--- START ---

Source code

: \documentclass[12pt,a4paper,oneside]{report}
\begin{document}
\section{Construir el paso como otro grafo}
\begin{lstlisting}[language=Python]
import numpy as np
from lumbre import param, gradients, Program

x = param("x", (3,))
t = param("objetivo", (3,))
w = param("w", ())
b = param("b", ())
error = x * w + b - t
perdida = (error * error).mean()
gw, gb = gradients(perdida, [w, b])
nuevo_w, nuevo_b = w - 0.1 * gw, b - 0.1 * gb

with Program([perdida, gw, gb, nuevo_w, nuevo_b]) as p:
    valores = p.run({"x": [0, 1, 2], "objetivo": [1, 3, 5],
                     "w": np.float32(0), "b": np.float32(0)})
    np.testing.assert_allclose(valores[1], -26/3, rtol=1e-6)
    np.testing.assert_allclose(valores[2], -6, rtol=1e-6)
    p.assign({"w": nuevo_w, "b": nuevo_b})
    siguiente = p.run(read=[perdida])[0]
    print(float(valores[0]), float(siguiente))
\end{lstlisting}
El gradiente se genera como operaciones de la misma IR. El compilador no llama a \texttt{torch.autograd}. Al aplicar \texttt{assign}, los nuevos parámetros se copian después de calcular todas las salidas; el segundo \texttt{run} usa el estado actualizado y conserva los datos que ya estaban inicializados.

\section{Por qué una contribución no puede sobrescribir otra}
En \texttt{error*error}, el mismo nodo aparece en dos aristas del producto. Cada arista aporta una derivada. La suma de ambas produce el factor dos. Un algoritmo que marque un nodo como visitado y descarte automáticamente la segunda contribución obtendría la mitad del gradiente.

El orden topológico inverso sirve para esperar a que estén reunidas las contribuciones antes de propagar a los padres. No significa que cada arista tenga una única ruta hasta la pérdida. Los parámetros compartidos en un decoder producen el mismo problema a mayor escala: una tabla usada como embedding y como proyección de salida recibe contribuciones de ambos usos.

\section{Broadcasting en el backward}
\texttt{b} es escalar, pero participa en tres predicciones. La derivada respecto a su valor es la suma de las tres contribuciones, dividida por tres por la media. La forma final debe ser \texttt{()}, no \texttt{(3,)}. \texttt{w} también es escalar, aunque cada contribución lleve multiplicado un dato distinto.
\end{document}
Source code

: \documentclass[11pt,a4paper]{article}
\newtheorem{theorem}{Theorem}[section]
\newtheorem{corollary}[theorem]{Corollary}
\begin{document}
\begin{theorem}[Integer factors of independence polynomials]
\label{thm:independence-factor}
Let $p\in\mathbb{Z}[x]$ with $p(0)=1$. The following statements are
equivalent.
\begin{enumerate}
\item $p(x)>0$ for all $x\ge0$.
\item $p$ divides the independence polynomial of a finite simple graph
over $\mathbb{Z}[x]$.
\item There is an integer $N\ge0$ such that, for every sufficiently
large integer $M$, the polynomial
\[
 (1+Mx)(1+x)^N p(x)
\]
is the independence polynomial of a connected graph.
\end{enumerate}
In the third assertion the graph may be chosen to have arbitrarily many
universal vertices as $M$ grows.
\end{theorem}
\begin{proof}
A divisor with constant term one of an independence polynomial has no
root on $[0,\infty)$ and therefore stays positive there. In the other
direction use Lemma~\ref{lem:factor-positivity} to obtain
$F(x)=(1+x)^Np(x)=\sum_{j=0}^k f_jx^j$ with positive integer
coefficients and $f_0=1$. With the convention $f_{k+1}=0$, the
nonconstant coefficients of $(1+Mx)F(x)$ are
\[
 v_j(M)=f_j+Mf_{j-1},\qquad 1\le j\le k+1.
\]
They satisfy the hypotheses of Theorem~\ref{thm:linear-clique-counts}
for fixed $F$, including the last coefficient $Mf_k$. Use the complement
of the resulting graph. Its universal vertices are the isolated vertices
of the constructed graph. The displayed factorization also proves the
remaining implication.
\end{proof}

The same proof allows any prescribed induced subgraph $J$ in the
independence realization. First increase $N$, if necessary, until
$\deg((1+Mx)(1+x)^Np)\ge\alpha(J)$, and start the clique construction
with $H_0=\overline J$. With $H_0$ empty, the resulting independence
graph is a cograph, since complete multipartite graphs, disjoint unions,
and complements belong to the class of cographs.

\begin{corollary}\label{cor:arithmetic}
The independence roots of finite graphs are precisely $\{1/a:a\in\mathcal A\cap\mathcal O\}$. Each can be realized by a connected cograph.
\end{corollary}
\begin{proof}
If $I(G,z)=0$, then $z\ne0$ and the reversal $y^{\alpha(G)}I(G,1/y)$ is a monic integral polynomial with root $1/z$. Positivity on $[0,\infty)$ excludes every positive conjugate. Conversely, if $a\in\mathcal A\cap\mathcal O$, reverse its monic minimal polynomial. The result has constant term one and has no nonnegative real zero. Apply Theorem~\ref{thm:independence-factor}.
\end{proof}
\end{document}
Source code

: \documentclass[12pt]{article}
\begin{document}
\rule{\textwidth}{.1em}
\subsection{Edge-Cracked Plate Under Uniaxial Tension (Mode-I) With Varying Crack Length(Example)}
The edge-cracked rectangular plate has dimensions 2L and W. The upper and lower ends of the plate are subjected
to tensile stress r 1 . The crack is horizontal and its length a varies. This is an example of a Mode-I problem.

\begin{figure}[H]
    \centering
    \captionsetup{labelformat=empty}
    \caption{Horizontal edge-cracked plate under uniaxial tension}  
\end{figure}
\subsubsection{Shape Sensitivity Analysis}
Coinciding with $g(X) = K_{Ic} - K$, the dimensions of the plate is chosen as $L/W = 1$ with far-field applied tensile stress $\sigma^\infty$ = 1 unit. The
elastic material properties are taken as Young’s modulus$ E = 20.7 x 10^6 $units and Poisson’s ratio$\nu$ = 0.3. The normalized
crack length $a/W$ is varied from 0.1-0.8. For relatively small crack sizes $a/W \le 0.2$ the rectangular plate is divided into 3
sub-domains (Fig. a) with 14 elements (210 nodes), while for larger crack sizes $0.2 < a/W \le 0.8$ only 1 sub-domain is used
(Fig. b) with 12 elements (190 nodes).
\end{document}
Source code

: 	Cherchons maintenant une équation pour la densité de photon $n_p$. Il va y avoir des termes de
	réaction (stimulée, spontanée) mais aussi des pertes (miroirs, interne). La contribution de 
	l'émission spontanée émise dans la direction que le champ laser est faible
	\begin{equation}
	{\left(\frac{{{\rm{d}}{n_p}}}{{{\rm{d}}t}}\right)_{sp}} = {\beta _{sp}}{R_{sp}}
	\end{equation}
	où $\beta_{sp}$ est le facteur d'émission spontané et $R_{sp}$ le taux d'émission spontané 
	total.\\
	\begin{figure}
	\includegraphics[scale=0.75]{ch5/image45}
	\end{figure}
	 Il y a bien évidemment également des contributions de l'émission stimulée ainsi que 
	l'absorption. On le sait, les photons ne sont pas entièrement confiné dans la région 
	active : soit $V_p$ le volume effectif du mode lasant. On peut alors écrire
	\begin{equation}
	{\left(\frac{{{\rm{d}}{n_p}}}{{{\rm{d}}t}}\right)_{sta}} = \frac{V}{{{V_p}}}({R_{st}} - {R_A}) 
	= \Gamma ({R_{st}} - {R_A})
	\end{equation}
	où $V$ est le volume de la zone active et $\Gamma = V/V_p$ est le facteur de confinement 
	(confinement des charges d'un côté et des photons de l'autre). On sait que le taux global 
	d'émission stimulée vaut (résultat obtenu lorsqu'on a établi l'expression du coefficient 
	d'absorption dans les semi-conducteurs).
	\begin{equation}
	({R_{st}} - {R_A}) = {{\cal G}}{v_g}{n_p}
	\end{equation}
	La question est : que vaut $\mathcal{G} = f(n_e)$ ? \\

--- END ---

[Required action]
What are the lines above, starting at the one with "The edge-cracked rectangular" and ending at the one with "réaction (stimulée, spontanée)"? Give them again exactly, and only them.

[Exercise result]
The edge-cracked rectangular plate has dimensions 2L and W. The upper and lower ends of the plate are subjected
to tensile stress r 1 . The crack is horizontal and its length a varies. This is an example of a Mode-I problem.

\begin{figure}[H]
    \centering
    \captionsetup{labelformat=empty}
    \caption{Horizontal edge-cracked plate under uniaxial tension}  
\end{figure}
\subsubsection{Shape Sensitivity Analysis}
Coinciding with $g(X) = K_{Ic} - K$, the dimensions of the plate is chosen as $L/W = 1$ with far-field applied tensile stress $\sigma^\infty$ = 1 unit. The
elastic material properties are taken as Young’s modulus$ E = 20.7 x 10^6 $units and Poisson’s ratio$\nu$ = 0.3. The normalized
crack length $a/W$ is varied from 0.1-0.8. For relatively small crack sizes $a/W \le 0.2$ the rectangular plate is divided into 3
sub-domains (Fig. a) with 14 elements (210 nodes), while for larger crack sizes $0.2 < a/W \le 0.8$ only 1 sub-domain is used
(Fig. b) with 12 elements (190 nodes).
\end{document}
Source code

: 	Cherchons maintenant une équation pour la densité de photon $n_p$. Il va y avoir des termes de
	réaction (stimulée, spontanée) mais aussi des pertes (miroirs, interne). La contribution de 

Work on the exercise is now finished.